Bug #697
closedERRCODE: SC_ERR_PCRE_MATCH with IPv6 address/subnet with suppress rule
Description
Suppress rules like the following:
suppress gen_id 1, sig_id <id>, track by_dst, ip fe80::/16
fail with the following:
6/1/2013 -- 10:02:28 - <Error> - [ERRCODE: SC_ERR_PCRE_MATCH(2)] - pcre_exec parse error, ret -1, string , track by_dst, ip fe80::/16
This is because DETECT_SUPPRESS_REGEX is only valid for IPv4 addresses:
#define DETECT_SUPPRESS_REGEX "^,\\s*track\\s*(by_dst|by_src)\\s*,\\s*ip\\s*([\\d.:/]+)*\\s*$"
Adjusting this to the following seems to fix the issue:
#define DETECT_SUPPRESS_REGEX "^,\\s*track\\s*(by_dst|by_src)\\s*,\\s*ip\\s*([\\da-f.:/]+)*\\s*$"
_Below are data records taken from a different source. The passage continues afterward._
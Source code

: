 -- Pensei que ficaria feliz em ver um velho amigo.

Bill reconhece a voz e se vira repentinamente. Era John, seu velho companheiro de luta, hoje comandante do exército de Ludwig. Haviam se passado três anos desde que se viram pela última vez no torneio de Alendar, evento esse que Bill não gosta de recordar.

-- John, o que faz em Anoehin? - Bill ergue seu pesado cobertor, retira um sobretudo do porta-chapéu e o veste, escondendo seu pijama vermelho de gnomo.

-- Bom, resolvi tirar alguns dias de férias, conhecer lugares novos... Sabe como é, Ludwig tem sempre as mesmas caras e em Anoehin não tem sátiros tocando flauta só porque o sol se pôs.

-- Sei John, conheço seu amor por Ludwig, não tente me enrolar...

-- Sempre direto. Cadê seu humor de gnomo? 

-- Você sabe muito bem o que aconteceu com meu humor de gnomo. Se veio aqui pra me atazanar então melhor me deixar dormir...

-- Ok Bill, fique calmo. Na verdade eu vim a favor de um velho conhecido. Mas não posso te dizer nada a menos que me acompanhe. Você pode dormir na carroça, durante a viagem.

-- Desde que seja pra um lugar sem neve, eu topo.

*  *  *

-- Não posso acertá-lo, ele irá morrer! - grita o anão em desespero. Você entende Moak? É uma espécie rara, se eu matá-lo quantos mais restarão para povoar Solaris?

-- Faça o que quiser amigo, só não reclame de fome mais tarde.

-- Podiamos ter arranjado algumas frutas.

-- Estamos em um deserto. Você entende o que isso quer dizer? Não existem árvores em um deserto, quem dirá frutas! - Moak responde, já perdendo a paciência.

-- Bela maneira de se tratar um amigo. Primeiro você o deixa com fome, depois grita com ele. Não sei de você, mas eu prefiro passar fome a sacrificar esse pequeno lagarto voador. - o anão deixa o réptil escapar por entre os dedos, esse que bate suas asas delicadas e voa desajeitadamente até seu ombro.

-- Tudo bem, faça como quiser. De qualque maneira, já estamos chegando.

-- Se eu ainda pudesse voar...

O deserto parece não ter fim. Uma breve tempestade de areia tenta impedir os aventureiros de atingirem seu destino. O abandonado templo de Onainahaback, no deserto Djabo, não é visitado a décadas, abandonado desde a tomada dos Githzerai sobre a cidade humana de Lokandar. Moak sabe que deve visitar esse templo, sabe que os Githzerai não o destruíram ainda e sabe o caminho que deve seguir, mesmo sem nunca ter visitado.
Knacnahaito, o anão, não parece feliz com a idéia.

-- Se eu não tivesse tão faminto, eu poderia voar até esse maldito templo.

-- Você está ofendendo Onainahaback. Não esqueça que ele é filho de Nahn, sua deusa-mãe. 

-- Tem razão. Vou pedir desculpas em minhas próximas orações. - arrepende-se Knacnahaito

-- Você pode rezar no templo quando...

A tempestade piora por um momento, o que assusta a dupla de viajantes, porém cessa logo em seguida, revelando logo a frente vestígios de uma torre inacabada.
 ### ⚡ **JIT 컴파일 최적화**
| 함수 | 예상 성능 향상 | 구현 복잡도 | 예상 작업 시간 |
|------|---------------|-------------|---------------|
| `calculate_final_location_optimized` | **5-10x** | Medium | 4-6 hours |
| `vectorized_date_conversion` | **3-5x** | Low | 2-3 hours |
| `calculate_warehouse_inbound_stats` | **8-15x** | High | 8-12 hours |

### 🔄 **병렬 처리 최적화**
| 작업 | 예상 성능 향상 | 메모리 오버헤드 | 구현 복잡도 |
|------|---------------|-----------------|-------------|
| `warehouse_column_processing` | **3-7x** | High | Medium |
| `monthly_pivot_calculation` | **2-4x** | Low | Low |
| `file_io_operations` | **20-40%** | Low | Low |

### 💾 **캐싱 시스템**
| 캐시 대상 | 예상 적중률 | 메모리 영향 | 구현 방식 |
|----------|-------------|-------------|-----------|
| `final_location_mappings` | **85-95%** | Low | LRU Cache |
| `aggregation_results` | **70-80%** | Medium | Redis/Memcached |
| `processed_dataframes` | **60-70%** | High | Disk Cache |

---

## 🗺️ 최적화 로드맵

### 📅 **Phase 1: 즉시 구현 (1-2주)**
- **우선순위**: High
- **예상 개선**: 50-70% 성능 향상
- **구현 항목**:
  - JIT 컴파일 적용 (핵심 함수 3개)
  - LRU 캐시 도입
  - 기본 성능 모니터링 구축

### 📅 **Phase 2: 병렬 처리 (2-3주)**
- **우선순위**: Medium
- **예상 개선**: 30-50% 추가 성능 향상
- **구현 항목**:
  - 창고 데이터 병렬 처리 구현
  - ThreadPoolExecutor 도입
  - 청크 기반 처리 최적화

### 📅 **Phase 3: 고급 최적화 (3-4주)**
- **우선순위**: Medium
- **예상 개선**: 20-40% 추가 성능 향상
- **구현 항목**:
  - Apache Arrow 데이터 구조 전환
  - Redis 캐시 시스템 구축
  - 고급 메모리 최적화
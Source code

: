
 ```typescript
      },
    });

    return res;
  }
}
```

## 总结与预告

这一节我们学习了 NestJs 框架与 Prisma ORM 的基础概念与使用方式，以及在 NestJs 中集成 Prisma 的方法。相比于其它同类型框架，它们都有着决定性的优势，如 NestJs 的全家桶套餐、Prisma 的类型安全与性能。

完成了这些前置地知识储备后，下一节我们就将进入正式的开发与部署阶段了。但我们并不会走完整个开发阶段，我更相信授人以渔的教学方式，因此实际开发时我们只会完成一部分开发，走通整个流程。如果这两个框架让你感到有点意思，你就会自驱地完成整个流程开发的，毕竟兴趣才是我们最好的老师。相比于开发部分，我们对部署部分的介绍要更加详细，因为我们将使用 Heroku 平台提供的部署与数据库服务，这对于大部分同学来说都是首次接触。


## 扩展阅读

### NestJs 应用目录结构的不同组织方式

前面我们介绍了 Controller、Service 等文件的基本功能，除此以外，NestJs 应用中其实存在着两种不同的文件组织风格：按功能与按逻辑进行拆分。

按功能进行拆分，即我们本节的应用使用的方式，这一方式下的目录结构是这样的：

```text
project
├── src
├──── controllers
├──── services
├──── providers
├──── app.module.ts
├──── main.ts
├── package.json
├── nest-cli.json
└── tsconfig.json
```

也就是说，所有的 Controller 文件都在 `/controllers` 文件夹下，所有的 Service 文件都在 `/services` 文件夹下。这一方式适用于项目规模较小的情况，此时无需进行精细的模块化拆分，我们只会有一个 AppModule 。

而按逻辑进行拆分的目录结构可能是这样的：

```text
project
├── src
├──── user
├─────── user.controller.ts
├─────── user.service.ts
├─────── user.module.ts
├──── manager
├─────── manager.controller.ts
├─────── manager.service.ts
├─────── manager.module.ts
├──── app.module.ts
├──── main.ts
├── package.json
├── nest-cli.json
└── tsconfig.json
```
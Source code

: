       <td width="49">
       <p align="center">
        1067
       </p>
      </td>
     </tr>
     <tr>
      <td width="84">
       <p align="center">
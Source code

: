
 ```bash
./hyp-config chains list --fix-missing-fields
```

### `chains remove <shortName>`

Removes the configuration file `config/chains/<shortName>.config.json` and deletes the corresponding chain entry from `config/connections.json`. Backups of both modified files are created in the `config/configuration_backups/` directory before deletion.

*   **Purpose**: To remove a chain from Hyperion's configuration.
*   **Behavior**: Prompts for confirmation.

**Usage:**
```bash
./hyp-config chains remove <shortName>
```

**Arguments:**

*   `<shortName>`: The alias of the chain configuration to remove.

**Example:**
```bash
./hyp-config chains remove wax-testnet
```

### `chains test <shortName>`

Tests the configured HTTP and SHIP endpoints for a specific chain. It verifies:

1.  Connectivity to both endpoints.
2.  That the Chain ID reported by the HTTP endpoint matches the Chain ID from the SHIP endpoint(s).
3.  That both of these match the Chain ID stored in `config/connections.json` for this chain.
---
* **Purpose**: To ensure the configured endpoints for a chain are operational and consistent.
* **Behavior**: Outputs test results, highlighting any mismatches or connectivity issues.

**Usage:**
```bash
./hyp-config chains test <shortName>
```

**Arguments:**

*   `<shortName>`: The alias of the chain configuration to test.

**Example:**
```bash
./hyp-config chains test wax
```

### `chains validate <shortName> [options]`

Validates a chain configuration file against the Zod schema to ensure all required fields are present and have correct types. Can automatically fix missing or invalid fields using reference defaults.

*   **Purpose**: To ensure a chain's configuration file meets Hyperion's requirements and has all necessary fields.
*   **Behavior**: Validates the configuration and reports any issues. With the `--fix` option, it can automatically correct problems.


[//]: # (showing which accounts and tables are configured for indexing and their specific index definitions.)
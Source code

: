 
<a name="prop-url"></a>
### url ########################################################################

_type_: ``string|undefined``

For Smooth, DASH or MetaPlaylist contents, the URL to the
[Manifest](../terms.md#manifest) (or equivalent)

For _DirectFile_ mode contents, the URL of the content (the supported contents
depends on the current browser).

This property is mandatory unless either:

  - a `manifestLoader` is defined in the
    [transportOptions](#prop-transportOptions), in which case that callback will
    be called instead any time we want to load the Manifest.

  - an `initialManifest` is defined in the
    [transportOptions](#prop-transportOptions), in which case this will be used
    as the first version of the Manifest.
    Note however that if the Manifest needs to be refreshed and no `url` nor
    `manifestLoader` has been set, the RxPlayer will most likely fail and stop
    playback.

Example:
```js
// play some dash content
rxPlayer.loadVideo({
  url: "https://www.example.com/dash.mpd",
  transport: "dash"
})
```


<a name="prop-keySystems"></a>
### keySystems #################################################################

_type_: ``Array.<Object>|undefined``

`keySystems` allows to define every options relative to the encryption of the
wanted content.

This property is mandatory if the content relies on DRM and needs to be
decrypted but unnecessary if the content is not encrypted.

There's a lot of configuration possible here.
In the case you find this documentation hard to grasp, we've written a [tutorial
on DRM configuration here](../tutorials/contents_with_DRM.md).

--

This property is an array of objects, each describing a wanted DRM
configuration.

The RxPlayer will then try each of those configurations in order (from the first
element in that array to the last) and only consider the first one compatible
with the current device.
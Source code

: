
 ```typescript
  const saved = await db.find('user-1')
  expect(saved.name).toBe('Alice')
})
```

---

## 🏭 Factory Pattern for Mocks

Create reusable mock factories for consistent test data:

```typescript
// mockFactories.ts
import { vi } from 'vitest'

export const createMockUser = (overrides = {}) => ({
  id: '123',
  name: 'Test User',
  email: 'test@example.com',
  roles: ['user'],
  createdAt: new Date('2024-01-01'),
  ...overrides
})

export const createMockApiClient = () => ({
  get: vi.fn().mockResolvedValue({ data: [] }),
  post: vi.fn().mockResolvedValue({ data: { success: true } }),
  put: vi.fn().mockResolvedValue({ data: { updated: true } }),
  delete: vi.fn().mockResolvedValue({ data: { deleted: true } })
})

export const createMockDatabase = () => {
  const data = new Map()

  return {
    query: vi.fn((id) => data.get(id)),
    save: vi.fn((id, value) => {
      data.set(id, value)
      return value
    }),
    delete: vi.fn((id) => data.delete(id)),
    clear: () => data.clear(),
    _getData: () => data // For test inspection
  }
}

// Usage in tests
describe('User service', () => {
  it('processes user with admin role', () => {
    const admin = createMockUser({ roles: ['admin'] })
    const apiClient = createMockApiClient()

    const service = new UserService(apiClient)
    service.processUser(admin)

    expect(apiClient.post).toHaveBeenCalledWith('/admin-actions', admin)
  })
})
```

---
I used '[\\da-f.:/]+'. Could also probably use '[[:xdigit:].:/]+' but OTOH I wasn't sure if that would allow A-F and how suricata would handle addresses with upper case if it did.
Files
Updated by Jamie Strandboge over 11 years ago
- File fix-ipv6-suppress.patch fix-ipv6-suppress.patch added
Here is a patch against 1.4 for the above.
Updated by Victor Julien over 11 years ago
The regex needs to handle the "case", so I think it should be A-Fa-f.
I prefer patches through github, care to do one?
Updated by Jamie Strandboge over 11 years ago
I submitted an updated patch using https://redmine.openinfosecfoundation.org/projects/suricata/wiki/Contributing_to_Suricata. Not sure if it was required for a patch of this size, but I also signed the contributor agreement.
Updated by Jamie Strandboge over 11 years ago
I should've mentioned, I used 'git send-email --to oisf-devel@openinfosecfoundation.org ...' before I subscribed to oisf-devel@, so it may need to be moderated.
Updated by Victor Julien over 11 years ago
- Status changed from New to Closed
- Assignee set to Jamie Strandboge
- Target version set to 1.4.1
Merged into master and master-1.3.x, thanks a lot Jamie.
I did some minimal testing with suppress rules to confirm it works, which it does.